Recent Developments in AI

The second important thing that’s happened has been an incredible leap ahead in AI’s capabilities. My tutorial gave me some background by explaining that the developed brain represented by an AI model has three levels of capability:

  • “Level 1 is Chat AI,” where the user asks questions and the model supplies answers. But it doesn’t do anything with the answers. At this level, AI mainly saves time that would otherwise be spent researching and thinking.

  • “Level 2 is tool-using AI,” where the user instructs the model to search out information, analyze it, and perform tasks with it. Thus, “the economic value here is meaningfully larger because it’s saving execution time, not just thinking time. But it’s still bounded,” because AI only does what it’s told.

  • “Level 3 is autonomous agents.” At this level, the user doesn’t tell AI what to do. The user gives it a goal as well as the parameters of the desired output – things like length, time taken, content, and points covered. The agent does the work, checks it, and submits a finished product. “This is labor replacement at the task level. Not assistance – replacement.”

The most significant thing that distinguishes AI is something we’ve never dealt with in connection with prior technological developments: AI’s ability to act autonomously.

AI is different from other technological innovations not only in magnitude, but in kind. In addition to its remarkable capabilities and speed of development, AI has an element of autonomy that no other technology has ever had. Other innovations – railroads, computers, automation, the internet – were basically labor-saving devices. People designed them to perform tasks that were already being performed, albeit less efficiently. I believe AI will take on tasks we didn’t imagine it doing, and perhaps even tasks that didn’t exist before AI dreamed them up.
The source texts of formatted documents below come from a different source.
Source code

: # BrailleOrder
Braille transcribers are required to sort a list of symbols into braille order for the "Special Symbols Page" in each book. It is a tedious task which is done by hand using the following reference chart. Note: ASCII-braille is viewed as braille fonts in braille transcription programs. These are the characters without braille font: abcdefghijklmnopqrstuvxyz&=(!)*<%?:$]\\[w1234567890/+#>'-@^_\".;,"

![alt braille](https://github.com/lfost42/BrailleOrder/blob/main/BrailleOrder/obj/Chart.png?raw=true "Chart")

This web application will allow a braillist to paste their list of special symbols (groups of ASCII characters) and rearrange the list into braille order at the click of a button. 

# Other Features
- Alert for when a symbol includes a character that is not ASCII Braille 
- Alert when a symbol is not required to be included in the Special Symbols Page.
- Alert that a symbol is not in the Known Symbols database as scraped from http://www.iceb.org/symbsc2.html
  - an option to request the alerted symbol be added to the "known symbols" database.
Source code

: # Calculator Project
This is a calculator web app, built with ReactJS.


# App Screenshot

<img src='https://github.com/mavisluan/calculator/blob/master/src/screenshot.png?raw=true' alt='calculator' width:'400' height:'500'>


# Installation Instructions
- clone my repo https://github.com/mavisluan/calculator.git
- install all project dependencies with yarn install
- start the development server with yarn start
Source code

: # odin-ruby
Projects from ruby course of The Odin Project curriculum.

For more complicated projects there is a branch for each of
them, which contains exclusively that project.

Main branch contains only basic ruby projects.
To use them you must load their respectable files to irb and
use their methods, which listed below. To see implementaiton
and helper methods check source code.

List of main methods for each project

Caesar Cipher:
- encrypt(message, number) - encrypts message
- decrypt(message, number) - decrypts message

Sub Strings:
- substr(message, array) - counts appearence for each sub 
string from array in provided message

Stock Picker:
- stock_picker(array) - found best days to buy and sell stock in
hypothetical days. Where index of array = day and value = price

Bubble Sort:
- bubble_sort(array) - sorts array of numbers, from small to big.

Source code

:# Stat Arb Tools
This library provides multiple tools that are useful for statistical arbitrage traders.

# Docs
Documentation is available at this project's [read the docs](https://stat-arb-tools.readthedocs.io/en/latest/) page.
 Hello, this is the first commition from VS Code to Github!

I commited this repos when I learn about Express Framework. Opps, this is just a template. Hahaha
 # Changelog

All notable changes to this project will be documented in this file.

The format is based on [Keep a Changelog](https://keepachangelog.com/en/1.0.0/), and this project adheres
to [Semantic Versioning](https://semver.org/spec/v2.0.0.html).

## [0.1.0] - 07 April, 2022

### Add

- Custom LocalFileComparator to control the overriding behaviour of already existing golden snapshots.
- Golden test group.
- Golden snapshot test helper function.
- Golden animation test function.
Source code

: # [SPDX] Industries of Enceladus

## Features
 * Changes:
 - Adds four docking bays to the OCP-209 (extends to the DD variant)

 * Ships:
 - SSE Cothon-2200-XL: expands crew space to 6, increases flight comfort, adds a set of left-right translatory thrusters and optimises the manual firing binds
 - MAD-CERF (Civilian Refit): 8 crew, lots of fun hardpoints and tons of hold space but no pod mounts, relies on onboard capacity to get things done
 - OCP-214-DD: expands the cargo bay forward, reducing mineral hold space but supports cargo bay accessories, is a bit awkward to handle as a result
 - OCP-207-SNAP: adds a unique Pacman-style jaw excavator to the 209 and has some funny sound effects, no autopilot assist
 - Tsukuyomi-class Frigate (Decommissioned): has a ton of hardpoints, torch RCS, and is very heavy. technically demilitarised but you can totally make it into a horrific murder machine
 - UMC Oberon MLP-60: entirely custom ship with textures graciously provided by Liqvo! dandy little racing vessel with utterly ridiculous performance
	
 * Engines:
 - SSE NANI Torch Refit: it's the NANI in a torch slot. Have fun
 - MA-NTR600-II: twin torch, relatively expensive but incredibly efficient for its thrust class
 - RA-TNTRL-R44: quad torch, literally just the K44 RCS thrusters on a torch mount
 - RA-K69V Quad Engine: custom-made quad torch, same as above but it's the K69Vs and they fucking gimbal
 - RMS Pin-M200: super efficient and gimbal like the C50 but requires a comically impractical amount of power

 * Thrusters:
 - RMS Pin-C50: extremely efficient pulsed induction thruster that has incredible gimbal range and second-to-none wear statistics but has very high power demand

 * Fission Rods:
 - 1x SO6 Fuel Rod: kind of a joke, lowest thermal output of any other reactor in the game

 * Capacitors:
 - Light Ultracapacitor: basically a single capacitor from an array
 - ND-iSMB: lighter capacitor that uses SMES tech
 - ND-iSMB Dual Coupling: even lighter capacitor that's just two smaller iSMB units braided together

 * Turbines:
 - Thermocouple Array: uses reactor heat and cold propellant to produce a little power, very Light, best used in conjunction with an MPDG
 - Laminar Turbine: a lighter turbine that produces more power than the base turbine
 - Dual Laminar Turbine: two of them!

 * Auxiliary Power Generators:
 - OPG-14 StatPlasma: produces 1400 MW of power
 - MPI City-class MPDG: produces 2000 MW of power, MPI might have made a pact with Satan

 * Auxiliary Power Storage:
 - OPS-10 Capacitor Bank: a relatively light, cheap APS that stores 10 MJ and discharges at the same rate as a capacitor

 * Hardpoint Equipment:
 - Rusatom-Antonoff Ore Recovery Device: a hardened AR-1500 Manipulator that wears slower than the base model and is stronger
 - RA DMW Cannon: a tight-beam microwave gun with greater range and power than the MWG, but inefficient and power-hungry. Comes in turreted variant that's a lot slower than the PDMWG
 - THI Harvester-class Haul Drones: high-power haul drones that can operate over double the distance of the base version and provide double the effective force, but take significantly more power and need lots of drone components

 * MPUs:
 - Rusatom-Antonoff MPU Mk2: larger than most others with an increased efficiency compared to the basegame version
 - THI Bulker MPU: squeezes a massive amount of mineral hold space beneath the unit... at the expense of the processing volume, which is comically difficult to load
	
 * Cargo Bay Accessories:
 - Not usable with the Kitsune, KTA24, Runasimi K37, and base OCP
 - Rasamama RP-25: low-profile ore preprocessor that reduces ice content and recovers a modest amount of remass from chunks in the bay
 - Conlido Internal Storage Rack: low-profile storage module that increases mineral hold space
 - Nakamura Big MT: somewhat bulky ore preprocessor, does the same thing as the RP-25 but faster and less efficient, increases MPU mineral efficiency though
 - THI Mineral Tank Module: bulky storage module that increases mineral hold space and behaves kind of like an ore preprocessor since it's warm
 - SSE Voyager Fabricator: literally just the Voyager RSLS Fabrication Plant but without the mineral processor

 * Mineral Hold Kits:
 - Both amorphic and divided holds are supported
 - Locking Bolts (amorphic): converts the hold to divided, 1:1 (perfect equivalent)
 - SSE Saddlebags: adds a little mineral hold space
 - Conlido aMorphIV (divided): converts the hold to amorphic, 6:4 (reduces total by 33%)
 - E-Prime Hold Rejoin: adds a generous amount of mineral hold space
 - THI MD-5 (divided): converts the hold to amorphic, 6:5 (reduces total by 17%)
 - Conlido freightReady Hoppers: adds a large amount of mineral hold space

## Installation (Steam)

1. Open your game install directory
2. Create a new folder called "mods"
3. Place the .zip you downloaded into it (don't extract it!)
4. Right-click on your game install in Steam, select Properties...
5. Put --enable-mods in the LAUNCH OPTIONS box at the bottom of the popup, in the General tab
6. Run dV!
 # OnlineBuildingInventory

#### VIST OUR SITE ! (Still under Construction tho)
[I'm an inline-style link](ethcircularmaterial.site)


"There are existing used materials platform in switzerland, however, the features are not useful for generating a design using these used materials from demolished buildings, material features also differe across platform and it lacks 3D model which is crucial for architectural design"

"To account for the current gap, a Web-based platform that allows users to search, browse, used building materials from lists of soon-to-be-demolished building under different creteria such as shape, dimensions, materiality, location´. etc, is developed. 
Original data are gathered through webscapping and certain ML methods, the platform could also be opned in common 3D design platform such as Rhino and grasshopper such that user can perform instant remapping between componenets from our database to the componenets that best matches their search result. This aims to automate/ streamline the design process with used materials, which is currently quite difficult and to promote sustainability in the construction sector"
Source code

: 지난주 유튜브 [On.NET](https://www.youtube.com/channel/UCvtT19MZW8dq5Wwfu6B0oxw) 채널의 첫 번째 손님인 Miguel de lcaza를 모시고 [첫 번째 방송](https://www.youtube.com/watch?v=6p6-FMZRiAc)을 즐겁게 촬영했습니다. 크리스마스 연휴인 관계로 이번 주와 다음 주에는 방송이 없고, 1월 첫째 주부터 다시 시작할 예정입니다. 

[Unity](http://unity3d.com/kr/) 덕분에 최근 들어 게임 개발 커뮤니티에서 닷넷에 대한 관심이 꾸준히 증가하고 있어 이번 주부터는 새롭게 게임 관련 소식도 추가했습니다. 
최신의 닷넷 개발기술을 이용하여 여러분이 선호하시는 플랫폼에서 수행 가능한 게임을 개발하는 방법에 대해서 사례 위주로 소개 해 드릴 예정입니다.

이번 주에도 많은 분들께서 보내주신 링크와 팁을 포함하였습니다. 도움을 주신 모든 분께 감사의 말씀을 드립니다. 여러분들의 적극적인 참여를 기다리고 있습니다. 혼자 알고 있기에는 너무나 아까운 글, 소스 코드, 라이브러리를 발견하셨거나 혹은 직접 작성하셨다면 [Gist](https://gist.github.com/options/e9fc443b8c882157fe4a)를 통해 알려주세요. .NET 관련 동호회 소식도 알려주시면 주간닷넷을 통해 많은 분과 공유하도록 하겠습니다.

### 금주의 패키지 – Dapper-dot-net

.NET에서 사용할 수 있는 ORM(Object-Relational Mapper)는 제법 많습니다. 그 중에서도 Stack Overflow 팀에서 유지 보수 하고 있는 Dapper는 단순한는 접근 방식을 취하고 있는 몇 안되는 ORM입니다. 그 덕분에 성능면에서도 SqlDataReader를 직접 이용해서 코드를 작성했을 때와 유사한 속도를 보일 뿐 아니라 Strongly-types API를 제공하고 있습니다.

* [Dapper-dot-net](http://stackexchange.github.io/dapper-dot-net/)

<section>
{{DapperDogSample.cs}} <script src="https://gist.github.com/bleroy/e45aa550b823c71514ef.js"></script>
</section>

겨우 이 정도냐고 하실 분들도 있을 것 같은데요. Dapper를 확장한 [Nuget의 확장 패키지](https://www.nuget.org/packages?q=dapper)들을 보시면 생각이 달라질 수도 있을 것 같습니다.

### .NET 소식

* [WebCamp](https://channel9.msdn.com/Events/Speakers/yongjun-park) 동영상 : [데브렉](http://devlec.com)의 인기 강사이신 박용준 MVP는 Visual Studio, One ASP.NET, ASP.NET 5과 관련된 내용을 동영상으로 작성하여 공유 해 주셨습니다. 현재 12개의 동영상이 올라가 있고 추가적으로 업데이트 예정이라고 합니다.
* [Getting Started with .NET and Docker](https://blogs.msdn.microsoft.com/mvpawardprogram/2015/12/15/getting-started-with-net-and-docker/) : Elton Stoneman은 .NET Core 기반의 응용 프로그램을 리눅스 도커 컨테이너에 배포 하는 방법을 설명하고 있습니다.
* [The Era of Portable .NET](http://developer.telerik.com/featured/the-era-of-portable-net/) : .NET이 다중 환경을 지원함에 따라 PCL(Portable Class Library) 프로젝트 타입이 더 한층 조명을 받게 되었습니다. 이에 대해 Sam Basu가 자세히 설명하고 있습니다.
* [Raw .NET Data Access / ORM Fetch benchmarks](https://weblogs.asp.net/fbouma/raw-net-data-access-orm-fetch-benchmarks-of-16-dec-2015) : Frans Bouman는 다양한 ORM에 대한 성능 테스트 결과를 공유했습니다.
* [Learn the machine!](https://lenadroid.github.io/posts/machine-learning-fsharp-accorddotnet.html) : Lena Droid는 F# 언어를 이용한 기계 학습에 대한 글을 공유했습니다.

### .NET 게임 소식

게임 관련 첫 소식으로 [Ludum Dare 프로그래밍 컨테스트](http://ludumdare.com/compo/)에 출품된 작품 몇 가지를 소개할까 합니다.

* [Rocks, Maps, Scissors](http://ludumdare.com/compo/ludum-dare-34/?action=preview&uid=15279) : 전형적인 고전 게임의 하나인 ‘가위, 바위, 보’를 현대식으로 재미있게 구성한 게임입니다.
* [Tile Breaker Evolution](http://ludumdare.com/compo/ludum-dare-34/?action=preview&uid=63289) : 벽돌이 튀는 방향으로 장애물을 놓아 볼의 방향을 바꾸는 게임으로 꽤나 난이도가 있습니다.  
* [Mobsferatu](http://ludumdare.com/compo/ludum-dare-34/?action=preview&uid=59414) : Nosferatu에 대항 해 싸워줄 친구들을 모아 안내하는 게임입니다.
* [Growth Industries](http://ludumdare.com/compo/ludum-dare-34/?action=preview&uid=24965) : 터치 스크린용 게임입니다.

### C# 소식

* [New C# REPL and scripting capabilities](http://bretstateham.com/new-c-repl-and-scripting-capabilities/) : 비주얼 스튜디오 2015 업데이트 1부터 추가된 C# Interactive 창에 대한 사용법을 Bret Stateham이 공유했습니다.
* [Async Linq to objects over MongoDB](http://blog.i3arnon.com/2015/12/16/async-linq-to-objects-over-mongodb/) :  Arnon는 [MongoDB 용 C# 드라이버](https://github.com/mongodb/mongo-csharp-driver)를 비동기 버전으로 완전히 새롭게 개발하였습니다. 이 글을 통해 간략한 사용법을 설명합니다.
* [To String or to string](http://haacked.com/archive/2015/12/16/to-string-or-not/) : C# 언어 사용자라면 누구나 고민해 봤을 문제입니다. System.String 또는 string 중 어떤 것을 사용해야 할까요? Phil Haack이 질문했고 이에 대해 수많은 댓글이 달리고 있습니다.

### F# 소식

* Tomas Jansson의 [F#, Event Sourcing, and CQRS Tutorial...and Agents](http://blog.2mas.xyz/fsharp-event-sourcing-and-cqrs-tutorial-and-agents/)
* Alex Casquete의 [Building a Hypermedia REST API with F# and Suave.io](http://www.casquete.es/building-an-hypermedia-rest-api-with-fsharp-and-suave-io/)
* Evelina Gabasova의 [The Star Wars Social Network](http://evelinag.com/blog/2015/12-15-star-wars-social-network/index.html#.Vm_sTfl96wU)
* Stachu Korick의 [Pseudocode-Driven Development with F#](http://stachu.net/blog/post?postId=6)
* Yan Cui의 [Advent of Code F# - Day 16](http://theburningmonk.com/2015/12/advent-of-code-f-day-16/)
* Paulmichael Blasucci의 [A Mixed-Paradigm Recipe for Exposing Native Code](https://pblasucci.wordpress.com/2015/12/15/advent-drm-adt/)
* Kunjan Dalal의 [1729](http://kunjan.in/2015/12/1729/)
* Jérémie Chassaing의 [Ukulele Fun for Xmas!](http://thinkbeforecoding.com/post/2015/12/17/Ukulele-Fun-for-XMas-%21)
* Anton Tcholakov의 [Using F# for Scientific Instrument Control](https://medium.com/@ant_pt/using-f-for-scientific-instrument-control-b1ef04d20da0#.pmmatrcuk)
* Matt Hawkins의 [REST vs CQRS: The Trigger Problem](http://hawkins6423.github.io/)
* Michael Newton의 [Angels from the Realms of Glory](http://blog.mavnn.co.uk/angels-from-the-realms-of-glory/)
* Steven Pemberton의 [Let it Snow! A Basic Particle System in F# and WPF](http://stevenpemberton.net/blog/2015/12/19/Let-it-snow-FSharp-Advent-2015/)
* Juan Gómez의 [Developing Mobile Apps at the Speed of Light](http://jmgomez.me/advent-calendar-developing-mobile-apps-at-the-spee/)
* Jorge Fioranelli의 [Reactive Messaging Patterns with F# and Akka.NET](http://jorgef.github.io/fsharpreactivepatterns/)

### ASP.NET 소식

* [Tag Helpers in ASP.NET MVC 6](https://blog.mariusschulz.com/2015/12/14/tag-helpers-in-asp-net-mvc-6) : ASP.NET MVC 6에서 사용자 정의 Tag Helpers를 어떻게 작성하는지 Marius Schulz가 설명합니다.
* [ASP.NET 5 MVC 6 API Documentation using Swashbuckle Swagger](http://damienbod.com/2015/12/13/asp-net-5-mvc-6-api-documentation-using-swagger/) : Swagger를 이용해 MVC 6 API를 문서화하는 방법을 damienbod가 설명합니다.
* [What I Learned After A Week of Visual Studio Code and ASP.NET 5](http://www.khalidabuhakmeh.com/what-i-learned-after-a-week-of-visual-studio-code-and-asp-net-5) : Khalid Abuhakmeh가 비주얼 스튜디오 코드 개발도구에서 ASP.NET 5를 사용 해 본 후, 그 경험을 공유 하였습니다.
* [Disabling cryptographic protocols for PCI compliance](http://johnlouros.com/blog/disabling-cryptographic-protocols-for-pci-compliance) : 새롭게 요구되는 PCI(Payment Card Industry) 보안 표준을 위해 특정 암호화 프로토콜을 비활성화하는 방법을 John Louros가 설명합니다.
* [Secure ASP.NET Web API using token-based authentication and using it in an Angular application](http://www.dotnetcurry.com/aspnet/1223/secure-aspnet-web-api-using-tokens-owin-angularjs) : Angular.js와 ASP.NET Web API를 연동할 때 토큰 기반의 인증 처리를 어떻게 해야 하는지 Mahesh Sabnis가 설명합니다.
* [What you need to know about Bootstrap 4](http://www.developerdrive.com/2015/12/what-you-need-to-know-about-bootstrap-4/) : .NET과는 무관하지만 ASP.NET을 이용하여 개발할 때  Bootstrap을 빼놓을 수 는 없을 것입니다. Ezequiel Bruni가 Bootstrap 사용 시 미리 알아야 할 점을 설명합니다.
Implications for Investing

If readily available, quantitative information about the present doesn’t hold the key, investment superiority has to be found in things like (a) correctly judging the import and implications of that information, (b) assessing qualitative factors such as management effectiveness and product innovations, and/or (c) divining companies’ futures. By definition, few people are highly superior at performing these non-quantitative tasks – put simply, few possess exceptional insight. Just as indexation eliminated the jobs of a whole bunch of active investors who didn’t add value and earn their fees, AI is likely to raise the bar still higher, pushing out people who can’t do as good a job as it can of (a), (b) and (c).

So, Bottom-Line Me: Is It a Bubble?

While I mentioned it in my December memo, I want to point out again that some AI revenue is currently “circular” in nature, derived from AI companies buying from each other. The chain of revenue has to ultimately rest on end users paying for real economic value, and while that’s increasingly the case, the question of how much revenue is circular remains an open one.

The bottom line for me is that AI is very real, capable of doing a lot of work that heretofore has been done by knowledge workers, and growing extremely rapidly in terms of applications. What we see today is only the beginning. As I mentioned above, if I had to guess, I’d say its potential is more likely underestimated today rather than overestimated. However, that’s not the same as saying AI investments are on the bargain counter or even fairly priced. Thus, I’ll end by carrying forward my advice from Is It a Bubble?:

Since no one can say definitively whether this is a bubble, I’d advise that no one should go all-in without acknowledging that they face the risk of ruin if things go badly. But by the same token, no one should stay all-out and risk missing out on one of the great technological steps forward. A moderate position, applied with selectivity and prudence, seems like the best approach.